| What you have to do |
Set down the data again exactly. Pictures are not part of the copy.

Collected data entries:
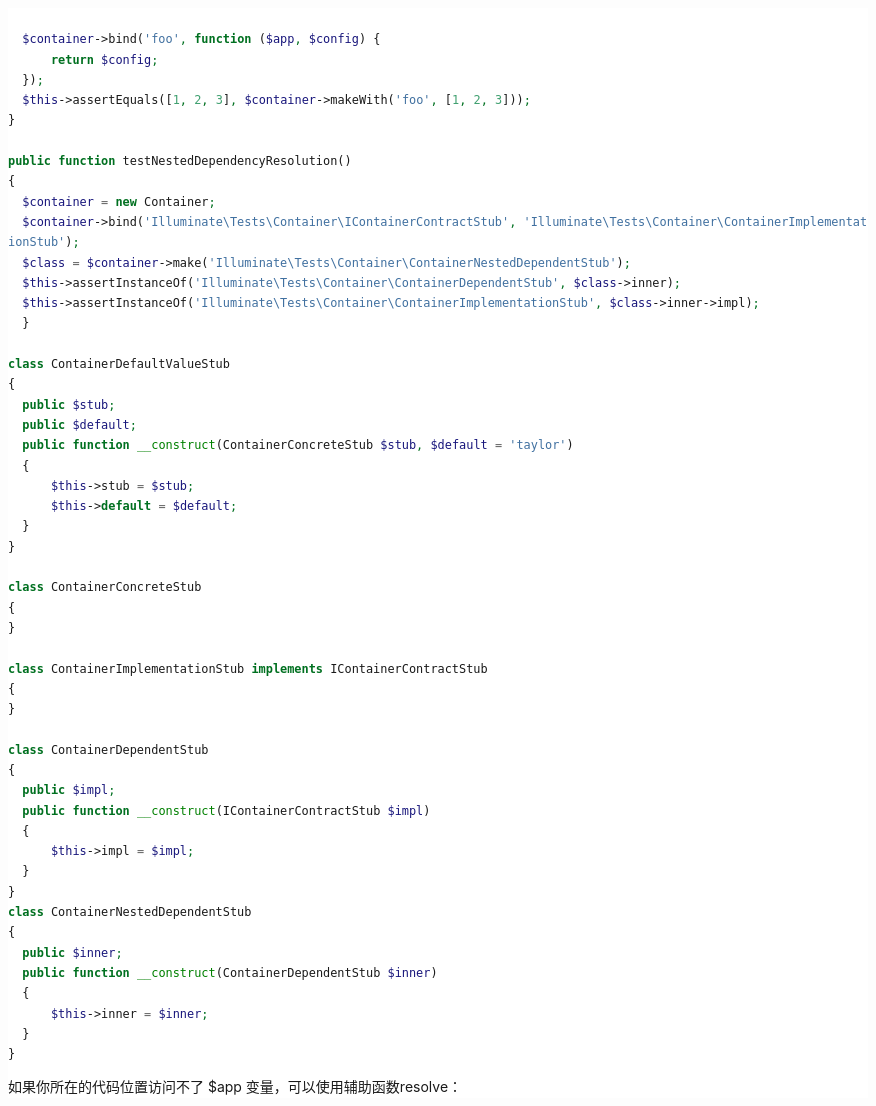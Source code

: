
   ```php
    
    $container->bind('foo', function ($app, $config) {
        return $config;
    });
    $this->assertEquals([1, 2, 3], $container->makeWith('foo', [1, 2, 3]));
}

public function testNestedDependencyResolution()
{
    $container = new Container;
    $container->bind('Illuminate\Tests\Container\IContainerContractStub', 'Illuminate\Tests\Container\ContainerImplementationStub');
    $class = $container->make('Illuminate\Tests\Container\ContainerNestedDependentStub');
    $this->assertInstanceOf('Illuminate\Tests\Container\ContainerDependentStub', $class->inner);
    $this->assertInstanceOf('Illuminate\Tests\Container\ContainerImplementationStub', $class->inner->impl);
    }

class ContainerDefaultValueStub
{
    public $stub;
    public $default;
    public function __construct(ContainerConcreteStub $stub, $default = 'taylor')
    {
        $this->stub = $stub;
        $this->default = $default;
    }
}

class ContainerConcreteStub
{
}

class ContainerImplementationStub implements IContainerContractStub
{
}

class ContainerDependentStub
{
    public $impl;
    public function __construct(IContainerContractStub $impl)
    {
        $this->impl = $impl;
    }
}
class ContainerNestedDependentStub
{
    public $inner;
    public function __construct(ContainerDependentStub $inner)
    {
        $this->inner = $inner;
    }
}

```
  如果你所在的代码位置访问不了 $app 变量，可以使用辅助函数resolve：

| Answer to the problem |
Source code

:
   ```php
    
    $container->bind('foo', function ($app, $config) {
        return $config;
    });
    $this->assertEquals([1, 2, 3], $container->makeWith('foo', [1, 2, 3]));
}

public function testNestedDependencyResolution()
{
    $container = new Container;
    $container->bind('Illuminate\Tests\Container\IContainerContractStub', 'Illuminate\Tests\Container\ContainerImplementationStub');
    $class = $container->make('Illuminate\Tests\Container\ContainerNestedDependentStub');
    $this->assertInstanceOf('Illuminate\Tests\Container\ContainerDependentStub', $class->inner);
    $this->assertInstanceOf('Illuminate\Tests\Container\ContainerImplementationStub', $class->inner->impl);
    }

class ContainerDefaultValueStub
{
    public $stub;
    public $default;
    public function __construct(ContainerConcreteStub $stub, $default = 'taylor')
    {
        $this->stub = $stub;
        $this->default = $default;
    }
}

class ContainerConcreteStub
{
}

class ContainerImplementationStub implements IContainerContractStub
{
}

class ContainerDependentStub
{
    public $impl;
    public function __construct(IContainerContractStub $impl)
    {
        $this->impl = $impl;
    }
}
class ContainerNestedDependentStub
{
    public $inner;
    public function __construct(ContainerDependentStub $inner)
    {
        $this->inner = $inner;
    }
}

```
  如果你所在的代码位置访问不了 $app 变量，可以使用辅助函数resolve：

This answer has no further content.